Another thing I find interesting is how much late Imperial China valued male-male friendship. In modern American culture, male-male friendship tends to be devalued: strong emotional bonds between men tend to be seen as gay. Of course, the valuing of male-male friendship is pretty clearly a result of misogyny (since no women are the equals of the men)– nevertheless, a platonic/homoerotic male-male friendship as one of, if not the, most important emotional connections in a person’s life is something that I appreciate.

About ozyfrantz

Ozy Frantz is a student at a well-respected Hippie College in the United States. Zie bases most of zir life decisions on Good Omens by Terry Pratchett and Neil Gaiman, and identifies more closely with Pinkie Pie than is probably necessary. Ozy can be contacted at ozyfrantz@gmail.com or on Twitter as @ozyfrantz. Writing is presently Ozy's primary means of support, so to tip the blogger, click here.

Comments

  1. Ozy, I was thinking about it, and I’ll admit to being a bit of a creep at the time for having a sexual affair with someone that young. I even mentally called myself a creep AT THE TIME. But I can’t see how I could have been raping her, since she was the one who initiated the whole affair. And I do think you’re old enough at sixteen to actually want to have sex with somebody.

  2. BlackHumor says:

    I agree with the guy with the long Swedish name (sorry, no way I’m going to be able to spell that).
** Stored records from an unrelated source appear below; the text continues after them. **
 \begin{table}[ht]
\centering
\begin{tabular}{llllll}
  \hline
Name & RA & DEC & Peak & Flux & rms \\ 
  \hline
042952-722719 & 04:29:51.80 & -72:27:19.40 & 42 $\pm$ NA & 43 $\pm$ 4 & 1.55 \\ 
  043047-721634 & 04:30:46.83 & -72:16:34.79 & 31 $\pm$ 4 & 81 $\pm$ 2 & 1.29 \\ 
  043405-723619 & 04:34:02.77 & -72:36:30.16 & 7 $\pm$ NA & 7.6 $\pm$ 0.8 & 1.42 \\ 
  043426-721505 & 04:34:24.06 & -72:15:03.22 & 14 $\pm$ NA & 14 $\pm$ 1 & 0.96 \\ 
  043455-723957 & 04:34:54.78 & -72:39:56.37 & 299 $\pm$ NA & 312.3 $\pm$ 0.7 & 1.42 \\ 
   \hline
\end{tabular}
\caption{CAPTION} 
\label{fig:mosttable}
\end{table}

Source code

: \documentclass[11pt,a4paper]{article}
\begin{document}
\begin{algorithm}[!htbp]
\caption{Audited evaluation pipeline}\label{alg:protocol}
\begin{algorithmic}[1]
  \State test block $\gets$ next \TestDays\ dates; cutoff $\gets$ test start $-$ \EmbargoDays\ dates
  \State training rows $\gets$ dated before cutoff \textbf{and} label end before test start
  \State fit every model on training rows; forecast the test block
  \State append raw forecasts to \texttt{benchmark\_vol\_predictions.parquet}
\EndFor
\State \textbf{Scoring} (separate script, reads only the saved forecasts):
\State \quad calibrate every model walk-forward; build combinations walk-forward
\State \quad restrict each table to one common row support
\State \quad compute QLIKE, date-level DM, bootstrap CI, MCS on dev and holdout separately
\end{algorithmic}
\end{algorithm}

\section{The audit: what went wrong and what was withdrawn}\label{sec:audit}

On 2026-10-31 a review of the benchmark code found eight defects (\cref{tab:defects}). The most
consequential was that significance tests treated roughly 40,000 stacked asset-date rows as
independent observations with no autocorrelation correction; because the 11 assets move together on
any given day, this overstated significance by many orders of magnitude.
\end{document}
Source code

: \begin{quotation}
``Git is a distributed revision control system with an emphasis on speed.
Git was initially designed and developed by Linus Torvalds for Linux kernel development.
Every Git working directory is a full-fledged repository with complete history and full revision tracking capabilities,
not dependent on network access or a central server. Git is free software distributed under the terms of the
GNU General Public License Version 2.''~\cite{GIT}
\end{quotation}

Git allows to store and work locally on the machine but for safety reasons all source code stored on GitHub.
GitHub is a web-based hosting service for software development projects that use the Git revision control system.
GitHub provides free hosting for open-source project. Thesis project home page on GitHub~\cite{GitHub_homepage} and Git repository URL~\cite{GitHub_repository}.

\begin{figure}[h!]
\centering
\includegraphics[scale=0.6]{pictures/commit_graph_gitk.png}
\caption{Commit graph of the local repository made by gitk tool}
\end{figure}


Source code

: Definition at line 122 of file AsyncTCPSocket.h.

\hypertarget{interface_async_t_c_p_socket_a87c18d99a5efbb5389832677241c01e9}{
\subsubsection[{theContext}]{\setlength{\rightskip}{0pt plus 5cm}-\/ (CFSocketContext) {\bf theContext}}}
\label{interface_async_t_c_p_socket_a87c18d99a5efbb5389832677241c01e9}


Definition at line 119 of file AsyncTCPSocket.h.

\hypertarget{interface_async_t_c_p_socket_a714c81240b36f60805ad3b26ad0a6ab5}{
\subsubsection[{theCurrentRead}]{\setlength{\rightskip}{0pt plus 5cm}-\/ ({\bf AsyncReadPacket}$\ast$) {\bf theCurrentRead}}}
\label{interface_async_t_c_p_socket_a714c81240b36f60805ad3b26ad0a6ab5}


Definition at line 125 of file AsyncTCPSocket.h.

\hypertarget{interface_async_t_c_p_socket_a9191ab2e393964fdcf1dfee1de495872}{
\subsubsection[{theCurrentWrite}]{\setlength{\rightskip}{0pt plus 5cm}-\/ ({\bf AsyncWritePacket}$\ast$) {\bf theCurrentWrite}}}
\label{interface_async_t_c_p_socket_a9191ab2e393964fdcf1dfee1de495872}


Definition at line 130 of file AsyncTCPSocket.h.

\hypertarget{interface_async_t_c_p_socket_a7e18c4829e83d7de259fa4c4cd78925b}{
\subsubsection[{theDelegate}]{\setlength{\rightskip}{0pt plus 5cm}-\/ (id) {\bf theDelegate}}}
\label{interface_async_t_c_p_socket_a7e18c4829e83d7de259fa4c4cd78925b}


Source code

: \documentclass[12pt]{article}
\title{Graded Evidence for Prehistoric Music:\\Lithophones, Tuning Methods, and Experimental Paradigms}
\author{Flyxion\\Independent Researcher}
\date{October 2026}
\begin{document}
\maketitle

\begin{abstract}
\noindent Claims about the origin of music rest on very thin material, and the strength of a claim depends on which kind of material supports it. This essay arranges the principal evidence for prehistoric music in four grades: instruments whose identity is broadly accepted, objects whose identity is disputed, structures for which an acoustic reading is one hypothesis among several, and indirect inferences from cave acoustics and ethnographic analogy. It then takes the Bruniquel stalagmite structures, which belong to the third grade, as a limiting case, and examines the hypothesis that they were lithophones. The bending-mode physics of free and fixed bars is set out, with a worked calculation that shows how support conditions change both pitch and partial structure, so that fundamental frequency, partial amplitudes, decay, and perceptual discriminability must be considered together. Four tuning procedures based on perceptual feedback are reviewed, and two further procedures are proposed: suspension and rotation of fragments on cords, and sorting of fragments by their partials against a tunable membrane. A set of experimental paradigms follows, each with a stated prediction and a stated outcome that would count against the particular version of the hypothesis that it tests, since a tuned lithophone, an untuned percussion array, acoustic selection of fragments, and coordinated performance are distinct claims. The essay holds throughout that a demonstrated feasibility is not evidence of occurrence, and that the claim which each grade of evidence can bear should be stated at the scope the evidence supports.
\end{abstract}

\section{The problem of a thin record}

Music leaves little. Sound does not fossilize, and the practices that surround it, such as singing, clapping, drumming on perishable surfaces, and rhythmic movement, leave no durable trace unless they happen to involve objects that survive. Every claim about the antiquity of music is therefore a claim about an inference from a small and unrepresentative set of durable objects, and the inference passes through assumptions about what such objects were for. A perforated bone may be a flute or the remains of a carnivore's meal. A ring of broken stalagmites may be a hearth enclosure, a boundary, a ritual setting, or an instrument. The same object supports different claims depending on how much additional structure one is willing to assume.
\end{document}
Teenagers, at least the ones in high school, can totally consent to sex. Or at least, they can consent to sex if there’s not a significant power gap; a teacher having sex with high school students is still totally rape, but (for example) I know a guy who dated a 19-year-old college student when he was 15 and he was pretty clearly into her.

  3. That’s the name I use on Swedish blogs… I should have picked a new one getting here perhaps, but didn’t think about it. ;-)
    I’m a woman btw.

  4. Kyra says:

    First of all, what IS it with people and pederasty? I used to think it was just a weird Greek thing that the Romans stole because they were thieving bastards like that, but other cultures keep independently developing the “let’s fuck teenage boys!” notion.

    I think it might have something to do with preserving “proper manly dominance” while enabling romantic and sexual relationships between men (who, in many misogynist societies, are the only ones educated, taken seriously, and treated as people by men—when women are uneducated, socially isolated, and treated like objects or property, that doesn’t produce much common ground for a relationship based on shared interests and mutual respect, hence the multitude of male-love defenders calling it a better/truer/more noble relationship than what is between a man and a woman).

    If two adult, equal-status men have a relationship in such a society, there might be some issue with one of them being penetrated. It would be seen as an insult to one’s masculinity when masculinity is defined by doing the penetrating. But if there is some rank difference between the two—if one is not yet adult, say, or if one is a servant or slave—then that takes care of it; the one being penetrated doesn’t lose masculinity because masculinity can be defined differently in the context of youth or service; with the boy, especially, it is easier to resolve the cognitive dissonance by saying it is youth, rather insufficient manliness, that is the reason he takes the “passive” role, and just like all other men, he will become a penetrator when he grows up.

    It’s so common among societies because it’s the easiest of all ways to resolve male privilege and male dominance with the dual roles of anal sex.